THE TASK: Nothing but the lines from the top of the data to the line holding "to Statistical Learning" should be printed, word for word and both ends included; leave the pictures out.

Collection entries:

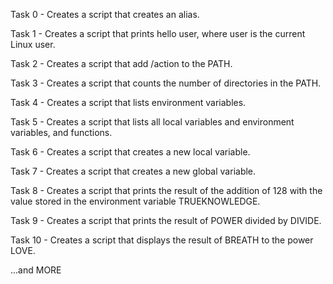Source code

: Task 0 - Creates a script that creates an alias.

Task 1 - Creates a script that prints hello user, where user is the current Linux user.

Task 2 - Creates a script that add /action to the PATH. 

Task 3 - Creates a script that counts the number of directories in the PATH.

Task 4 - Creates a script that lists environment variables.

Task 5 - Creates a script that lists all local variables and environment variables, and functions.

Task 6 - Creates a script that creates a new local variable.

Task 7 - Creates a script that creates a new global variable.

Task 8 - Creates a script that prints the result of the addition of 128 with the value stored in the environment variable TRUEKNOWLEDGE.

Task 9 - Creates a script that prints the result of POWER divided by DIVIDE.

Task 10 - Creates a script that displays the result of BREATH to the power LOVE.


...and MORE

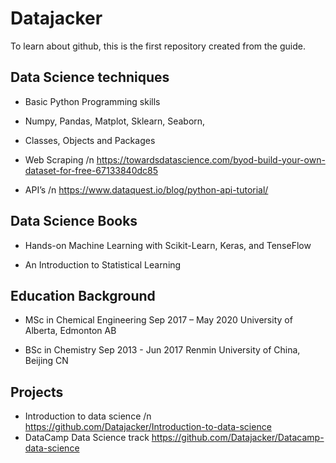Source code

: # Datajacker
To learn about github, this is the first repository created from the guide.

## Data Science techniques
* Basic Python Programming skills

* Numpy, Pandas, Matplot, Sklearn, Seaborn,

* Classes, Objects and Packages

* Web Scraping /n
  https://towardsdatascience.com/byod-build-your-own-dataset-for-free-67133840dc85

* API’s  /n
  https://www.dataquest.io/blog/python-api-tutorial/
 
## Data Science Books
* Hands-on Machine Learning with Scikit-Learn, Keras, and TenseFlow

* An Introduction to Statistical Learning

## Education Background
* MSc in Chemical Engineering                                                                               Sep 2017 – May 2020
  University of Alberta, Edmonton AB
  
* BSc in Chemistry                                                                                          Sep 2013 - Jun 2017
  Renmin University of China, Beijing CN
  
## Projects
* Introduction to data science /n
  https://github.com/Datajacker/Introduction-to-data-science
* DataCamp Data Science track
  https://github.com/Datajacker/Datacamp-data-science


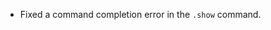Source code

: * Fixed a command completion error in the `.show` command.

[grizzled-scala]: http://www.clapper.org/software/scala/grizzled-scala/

ANSWER SPACE:
Source code

: Task 0 - Creates a script that creates an alias.

Task 1 - Creates a script that prints hello user, where user is the current Linux user.

Task 2 - Creates a script that add /action to the PATH. 

Task 3 - Creates a script that counts the number of directories in the PATH.

Task 4 - Creates a script that lists environment variables.

Task 5 - Creates a script that lists all local variables and environment variables, and functions.

Task 6 - Creates a script that creates a new local variable.

Task 7 - Creates a script that creates a new global variable.

Task 8 - Creates a script that prints the result of the addition of 128 with the value stored in the environment variable TRUEKNOWLEDGE.

Task 9 - Creates a script that prints the result of POWER divided by DIVIDE.

Task 10 - Creates a script that displays the result of BREATH to the power LOVE.


...and MORE

Source code

: # Datajacker
To learn about github, this is the first repository created from the guide.

## Data Science techniques
* Basic Python Programming skills

* Numpy, Pandas, Matplot, Sklearn, Seaborn,

* Classes, Objects and Packages

* Web Scraping /n
  https://towardsdatascience.com/byod-build-your-own-dataset-for-free-67133840dc85

* API’s  /n
  https://www.dataquest.io/blog/python-api-tutorial/
 
## Data Science Books
* Hands-on Machine Learning with Scikit-Learn, Keras, and TenseFlow

* An Introduction to Statistical Learning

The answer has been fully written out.